### INFORMATION
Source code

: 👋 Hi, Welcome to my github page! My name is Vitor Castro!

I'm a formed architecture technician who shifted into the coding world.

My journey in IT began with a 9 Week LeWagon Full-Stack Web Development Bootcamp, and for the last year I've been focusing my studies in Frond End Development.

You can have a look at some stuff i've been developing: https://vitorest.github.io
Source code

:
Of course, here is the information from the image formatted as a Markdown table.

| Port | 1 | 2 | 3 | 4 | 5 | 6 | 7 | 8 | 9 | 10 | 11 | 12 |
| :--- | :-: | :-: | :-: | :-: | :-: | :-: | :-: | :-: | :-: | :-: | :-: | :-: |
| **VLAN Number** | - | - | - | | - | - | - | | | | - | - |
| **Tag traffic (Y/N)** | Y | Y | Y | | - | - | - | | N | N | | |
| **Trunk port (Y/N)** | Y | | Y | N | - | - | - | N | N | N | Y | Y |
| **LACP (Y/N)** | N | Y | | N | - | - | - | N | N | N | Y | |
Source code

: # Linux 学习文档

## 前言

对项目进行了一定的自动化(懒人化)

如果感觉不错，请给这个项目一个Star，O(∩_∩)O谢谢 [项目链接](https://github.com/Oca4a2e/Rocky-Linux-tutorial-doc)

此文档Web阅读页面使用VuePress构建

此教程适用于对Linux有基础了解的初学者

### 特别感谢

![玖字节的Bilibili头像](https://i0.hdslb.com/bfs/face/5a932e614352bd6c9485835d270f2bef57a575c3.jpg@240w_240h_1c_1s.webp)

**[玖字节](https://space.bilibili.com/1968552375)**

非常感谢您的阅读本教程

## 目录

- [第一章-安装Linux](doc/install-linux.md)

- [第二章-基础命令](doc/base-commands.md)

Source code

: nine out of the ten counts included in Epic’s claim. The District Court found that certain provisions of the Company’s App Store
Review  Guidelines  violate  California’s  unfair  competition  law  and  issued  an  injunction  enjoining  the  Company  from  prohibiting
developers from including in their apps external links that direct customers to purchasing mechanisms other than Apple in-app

### HOW TO COMPLETE THIS TASK
Copy out every line of the data that includes the word "github".

### ANSWER SPACE
: 👋 Hi, Welcome to my github page! My name is Vitor Castro!
You can have a look at some stuff i've been developing: https://vitorest.github.io
如果感觉不错，请给这个项目一个Star，O(∩_∩)O谢谢 [项目链接](https://github.com/Oca4a2e/Rocky-Linux-tutorial-doc)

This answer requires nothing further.